ACTION ITEM:
Keep to one stretch of the data below, the lines from the one with "on-hand mobile workspace</a></li>" up to and including the one with "orders mobile workspaces</a></li>", and return that stretch exactly.

SOURCE DATA:
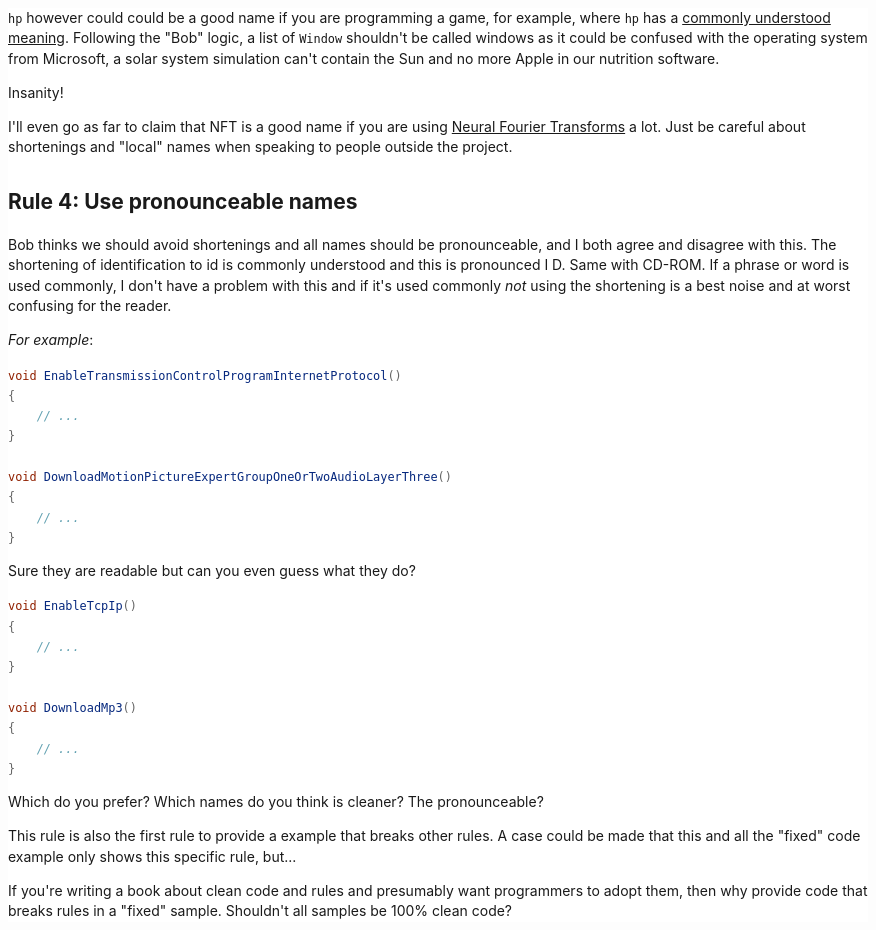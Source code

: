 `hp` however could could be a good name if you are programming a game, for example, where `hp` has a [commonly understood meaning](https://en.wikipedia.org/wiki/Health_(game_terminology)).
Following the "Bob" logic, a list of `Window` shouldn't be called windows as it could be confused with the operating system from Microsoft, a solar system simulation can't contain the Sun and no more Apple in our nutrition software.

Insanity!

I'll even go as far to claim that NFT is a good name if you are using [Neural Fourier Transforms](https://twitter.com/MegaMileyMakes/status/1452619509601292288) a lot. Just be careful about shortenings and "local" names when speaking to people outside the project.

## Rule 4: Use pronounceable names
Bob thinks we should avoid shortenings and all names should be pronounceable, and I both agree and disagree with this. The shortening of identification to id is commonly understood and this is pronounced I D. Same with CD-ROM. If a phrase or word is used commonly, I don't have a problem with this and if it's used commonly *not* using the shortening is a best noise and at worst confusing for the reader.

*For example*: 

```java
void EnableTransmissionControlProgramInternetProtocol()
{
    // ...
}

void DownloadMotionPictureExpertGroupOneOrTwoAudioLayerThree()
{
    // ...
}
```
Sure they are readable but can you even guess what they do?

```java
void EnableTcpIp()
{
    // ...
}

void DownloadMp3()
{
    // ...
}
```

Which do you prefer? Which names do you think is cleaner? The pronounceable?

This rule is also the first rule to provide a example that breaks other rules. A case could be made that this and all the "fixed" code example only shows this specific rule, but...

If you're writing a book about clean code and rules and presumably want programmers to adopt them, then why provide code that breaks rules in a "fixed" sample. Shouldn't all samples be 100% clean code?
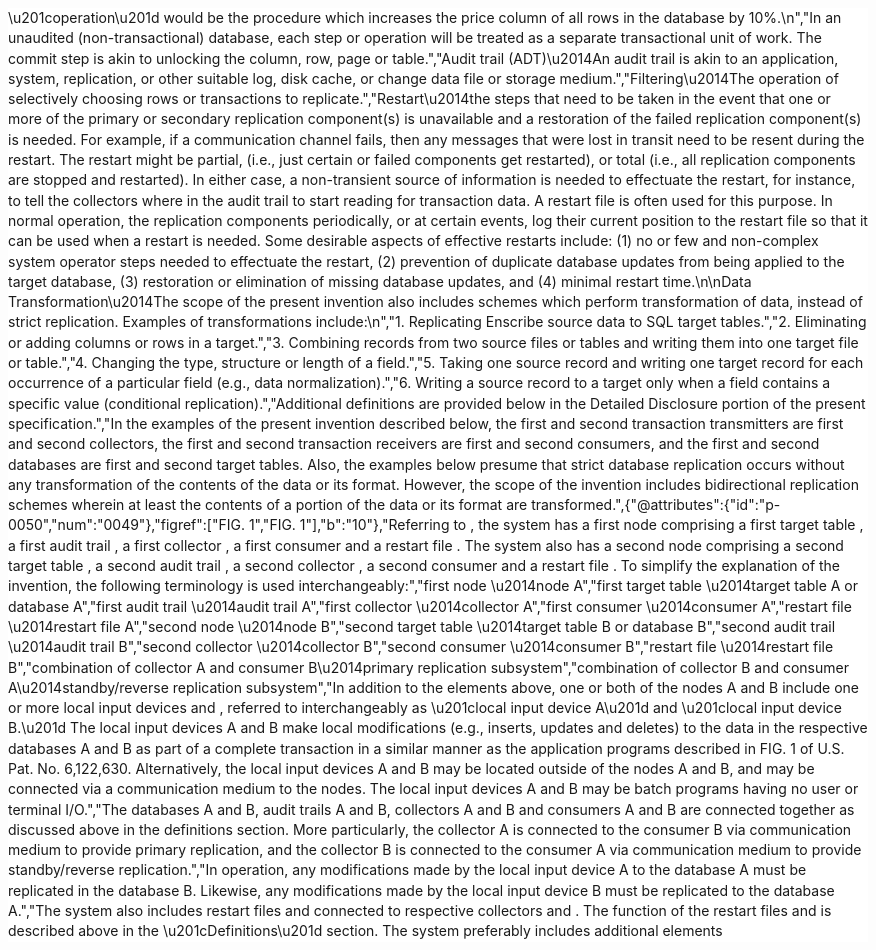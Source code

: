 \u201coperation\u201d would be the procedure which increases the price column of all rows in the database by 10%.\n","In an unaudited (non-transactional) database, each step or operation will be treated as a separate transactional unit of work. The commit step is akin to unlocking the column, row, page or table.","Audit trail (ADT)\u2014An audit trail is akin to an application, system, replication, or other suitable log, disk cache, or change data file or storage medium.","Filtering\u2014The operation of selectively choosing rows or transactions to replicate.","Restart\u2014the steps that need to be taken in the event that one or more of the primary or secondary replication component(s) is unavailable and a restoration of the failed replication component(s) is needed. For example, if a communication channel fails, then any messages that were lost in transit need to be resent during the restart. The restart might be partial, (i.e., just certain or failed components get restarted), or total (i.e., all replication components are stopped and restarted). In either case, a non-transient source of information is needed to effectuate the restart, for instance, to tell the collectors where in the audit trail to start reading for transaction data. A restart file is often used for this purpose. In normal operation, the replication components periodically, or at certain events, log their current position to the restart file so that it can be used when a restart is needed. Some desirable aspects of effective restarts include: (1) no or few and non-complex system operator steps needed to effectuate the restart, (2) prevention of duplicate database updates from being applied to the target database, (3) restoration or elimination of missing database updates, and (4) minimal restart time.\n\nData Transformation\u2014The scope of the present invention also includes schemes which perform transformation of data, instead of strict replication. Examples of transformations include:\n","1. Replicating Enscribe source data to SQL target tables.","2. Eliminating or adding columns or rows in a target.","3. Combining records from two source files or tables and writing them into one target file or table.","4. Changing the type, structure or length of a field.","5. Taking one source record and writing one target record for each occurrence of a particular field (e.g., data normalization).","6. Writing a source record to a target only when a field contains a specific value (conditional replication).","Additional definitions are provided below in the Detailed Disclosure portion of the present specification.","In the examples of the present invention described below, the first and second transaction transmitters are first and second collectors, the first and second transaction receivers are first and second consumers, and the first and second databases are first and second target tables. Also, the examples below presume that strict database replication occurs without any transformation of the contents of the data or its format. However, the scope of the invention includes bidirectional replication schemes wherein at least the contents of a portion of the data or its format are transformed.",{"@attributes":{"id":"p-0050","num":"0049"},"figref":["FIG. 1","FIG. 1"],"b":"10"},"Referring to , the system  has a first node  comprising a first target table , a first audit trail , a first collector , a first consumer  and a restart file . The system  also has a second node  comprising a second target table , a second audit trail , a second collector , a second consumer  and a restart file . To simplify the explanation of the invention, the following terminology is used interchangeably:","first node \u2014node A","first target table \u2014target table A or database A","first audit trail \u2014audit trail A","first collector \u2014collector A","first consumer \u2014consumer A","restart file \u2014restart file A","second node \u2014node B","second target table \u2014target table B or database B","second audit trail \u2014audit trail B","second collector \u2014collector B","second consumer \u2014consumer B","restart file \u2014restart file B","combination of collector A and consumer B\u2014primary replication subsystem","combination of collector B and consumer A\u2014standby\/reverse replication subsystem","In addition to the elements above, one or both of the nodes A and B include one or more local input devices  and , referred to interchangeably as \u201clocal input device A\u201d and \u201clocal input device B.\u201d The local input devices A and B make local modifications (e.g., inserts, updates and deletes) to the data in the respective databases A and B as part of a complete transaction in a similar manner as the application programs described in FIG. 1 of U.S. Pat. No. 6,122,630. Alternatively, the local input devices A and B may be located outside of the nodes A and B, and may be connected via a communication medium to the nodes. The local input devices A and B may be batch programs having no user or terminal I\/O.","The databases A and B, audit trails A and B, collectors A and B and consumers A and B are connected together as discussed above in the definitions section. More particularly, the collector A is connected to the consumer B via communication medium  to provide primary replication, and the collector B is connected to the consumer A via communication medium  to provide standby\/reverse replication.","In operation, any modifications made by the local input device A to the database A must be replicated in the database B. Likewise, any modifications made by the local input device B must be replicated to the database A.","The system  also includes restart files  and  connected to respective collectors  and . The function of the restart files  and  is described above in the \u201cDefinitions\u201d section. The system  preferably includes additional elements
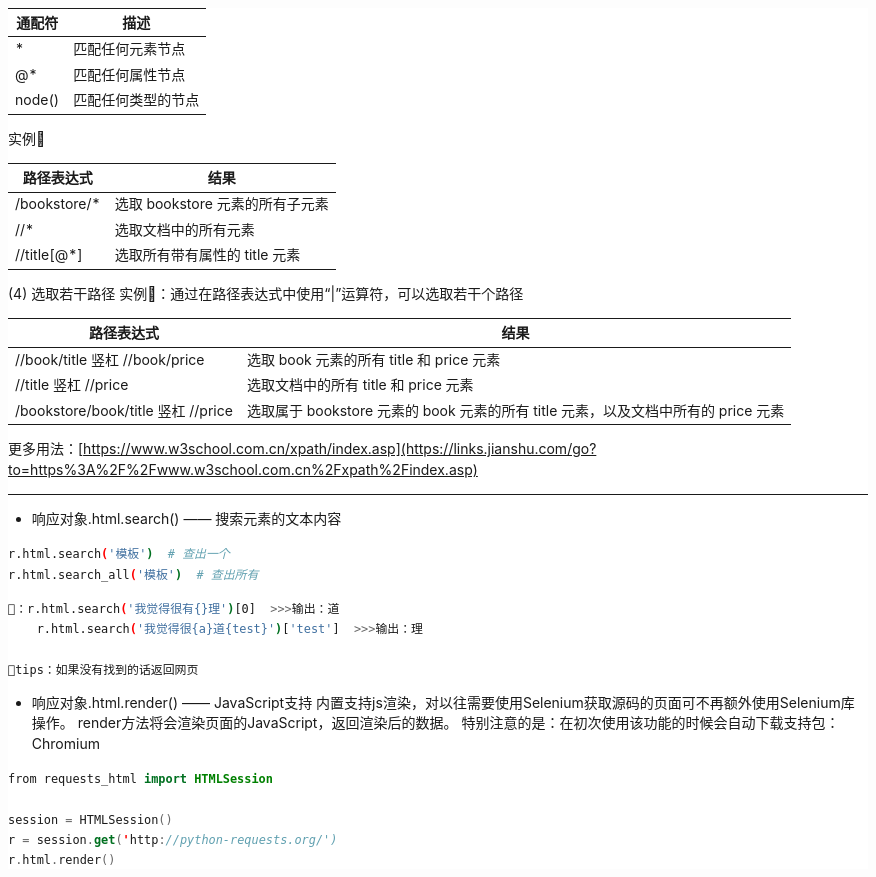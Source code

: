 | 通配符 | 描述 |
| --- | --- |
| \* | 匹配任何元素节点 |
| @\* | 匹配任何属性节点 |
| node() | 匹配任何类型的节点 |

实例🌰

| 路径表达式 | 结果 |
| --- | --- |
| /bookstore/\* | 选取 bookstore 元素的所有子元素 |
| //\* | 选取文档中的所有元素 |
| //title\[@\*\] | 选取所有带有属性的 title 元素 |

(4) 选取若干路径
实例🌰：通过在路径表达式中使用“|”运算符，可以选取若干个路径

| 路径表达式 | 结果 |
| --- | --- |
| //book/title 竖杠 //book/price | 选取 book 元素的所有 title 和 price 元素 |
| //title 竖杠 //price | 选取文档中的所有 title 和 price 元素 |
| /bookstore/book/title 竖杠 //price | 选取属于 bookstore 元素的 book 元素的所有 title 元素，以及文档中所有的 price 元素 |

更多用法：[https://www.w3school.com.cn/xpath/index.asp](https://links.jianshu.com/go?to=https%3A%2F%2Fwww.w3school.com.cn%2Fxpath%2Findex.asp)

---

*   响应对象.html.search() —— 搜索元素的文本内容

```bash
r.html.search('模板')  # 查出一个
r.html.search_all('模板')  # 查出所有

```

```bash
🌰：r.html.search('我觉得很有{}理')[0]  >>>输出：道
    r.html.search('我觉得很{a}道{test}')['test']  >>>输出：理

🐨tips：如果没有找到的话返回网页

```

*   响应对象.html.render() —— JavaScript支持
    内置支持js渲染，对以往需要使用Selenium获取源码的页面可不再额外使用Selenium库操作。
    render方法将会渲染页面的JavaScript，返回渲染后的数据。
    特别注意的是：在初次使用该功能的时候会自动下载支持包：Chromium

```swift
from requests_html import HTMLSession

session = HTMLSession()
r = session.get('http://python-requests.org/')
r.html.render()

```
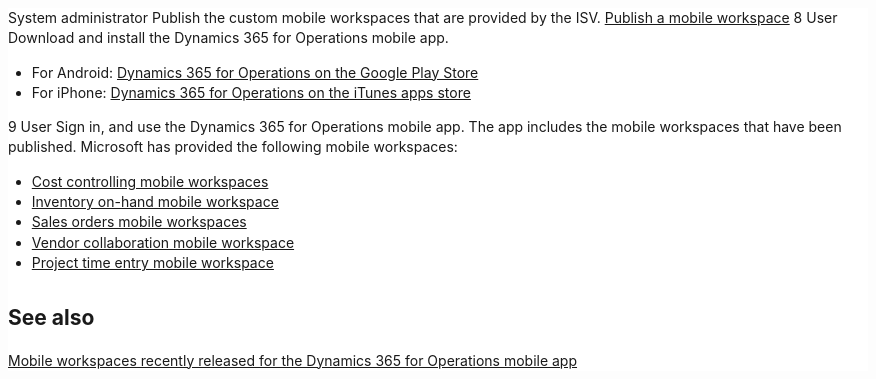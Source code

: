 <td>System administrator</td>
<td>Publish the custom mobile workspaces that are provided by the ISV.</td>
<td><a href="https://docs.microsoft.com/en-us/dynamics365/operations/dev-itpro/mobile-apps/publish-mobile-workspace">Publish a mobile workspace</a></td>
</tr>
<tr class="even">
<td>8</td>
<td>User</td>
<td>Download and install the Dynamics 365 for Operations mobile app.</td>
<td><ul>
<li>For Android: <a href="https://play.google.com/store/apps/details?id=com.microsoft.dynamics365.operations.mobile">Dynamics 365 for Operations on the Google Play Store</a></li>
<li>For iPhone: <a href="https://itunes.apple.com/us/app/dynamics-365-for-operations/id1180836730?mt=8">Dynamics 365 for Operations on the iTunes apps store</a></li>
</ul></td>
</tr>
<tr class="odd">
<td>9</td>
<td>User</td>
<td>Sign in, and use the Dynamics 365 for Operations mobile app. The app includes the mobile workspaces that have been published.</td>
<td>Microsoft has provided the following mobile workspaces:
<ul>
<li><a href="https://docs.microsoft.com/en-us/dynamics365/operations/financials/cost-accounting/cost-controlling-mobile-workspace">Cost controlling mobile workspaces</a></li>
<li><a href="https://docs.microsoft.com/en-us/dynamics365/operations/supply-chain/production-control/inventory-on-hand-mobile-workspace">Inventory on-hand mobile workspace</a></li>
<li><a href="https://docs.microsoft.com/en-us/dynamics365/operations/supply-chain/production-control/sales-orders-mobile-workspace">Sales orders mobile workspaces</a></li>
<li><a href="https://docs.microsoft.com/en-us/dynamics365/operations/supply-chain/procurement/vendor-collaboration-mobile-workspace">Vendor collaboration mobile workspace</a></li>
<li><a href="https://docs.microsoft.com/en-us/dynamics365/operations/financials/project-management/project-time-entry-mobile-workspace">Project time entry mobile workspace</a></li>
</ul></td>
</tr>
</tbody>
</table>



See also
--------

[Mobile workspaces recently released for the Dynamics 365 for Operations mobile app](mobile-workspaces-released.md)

RESPONSE TO THIS EXERCISE:
<li><a href="https://docs.microsoft.com/en-us/dynamics365/operations/supply-chain/production-control/inventory-on-hand-mobile-workspace">Inventory on-hand mobile workspace</a></li>
<li><a href="https://docs.microsoft.com/en-us/dynamics365/operations/supply-chain/production-control/sales-orders-mobile-workspace">Sales orders mobile workspaces</a></li>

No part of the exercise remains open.